Pakistan’s remittance inflows reached a historic high of $38.3 billion in fiscal year 2025, showing a strong 27% year-on-year growth compared to $30.3 billion in FY24. This remarkable surge places Pakistan as the fifth-largest remittance recipient globally and the second-highest in South Asia, with major contributions coming from Saudi Arabia, the UAE, the UK, and EU countries.
While this inflow provides much-needed support to the economy, the cost of channeling remittances through the Pakistan Remittance Initiative (PRI) has risen sharply. In FY25, expenses under the initiative jumped by 70% to Rs 124.14 billion, compared to Rs 72.95 billion in FY24.
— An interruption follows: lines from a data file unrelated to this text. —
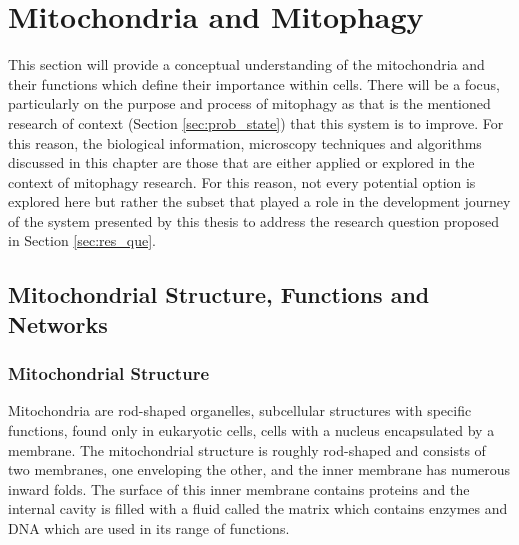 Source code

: 
\section{Mitochondria and Mitophagy}\label{sec:mito_detail}
This section will provide a conceptual understanding of the mitochondria and their functions which define their importance within cells. There will be a focus, particularly on the purpose and process of mitophagy as that is the mentioned research of context (Section \ref{sec:prob_state}) that this system is to improve. For this reason, the biological information, microscopy techniques and algorithms discussed in this chapter are those that are either applied or explored in the context of mitophagy research. For this reason, not every potential option is explored here but rather the subset that played a role in the development journey of the system presented by this thesis to address the research question proposed in Section \ref{sec:res_que}.
\subsection{Mitochondrial Structure, Functions and Networks}
\subsubsection{Mitochondrial Structure}
Mitochondria are rod-shaped organelles, subcellular structures with specific functions, found only in eukaryotic cells, cells with a nucleus encapsulated by a membrane. The mitochondrial structure is roughly rod-shaped and consists of two membranes, one enveloping the other, and the inner membrane has numerous inward folds. The surface of this inner membrane contains proteins and the internal cavity is filled with a fluid called the matrix which contains enzymes and DNA which are used in its range of functions.\cite{introPhys-2013}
According to the State Bank of Pakistan (SBP), the rise in cost is linked to:
- Higher incentives under the Transfer to Cash Incentive Scheme (TTCIS) to counter the slowdown seen in FY23.
- Restoration of the Saudi corridor, which accounts for about one-fourth of inflows.
- Significant depreciation (around 60%) of the rupee against the Saudi riyal, the benchmark for rebates under TTCIS.
- Unprecedented growth in remittances after policy adjustments.
To manage the growing fiscal burden, the Economic Coordination Committee (ECC) has recently revised the incentive structure under TTCIS, setting a flat reward of 20 riyals per transaction and raising the minimum eligible transaction size from $100 to $200.
Over the past decade, remittances have grown by 92%, now surpassing export proceeds as the largest source of foreign exchange for the country. Since the launch of PRI in 2009, inflows have risen nearly fivefold from $7.8 billion to the current $38.3 billion.
The network supporting PRI has also expanded significantly. In 2009, only 25 financial institutions were part of the system; today, more than 50 — including banks, Islamic banks, microfinance banks, and exchange companies — facilitate remittance transfers. The number of international partners has grown from 45 to around 400, with 33 new global players joining in FY24 alone.
Remittances continue to play a vital role in Pakistan’s economic stability, serving as the strongest source of foreign reserves and providing relief for millions of households across the country.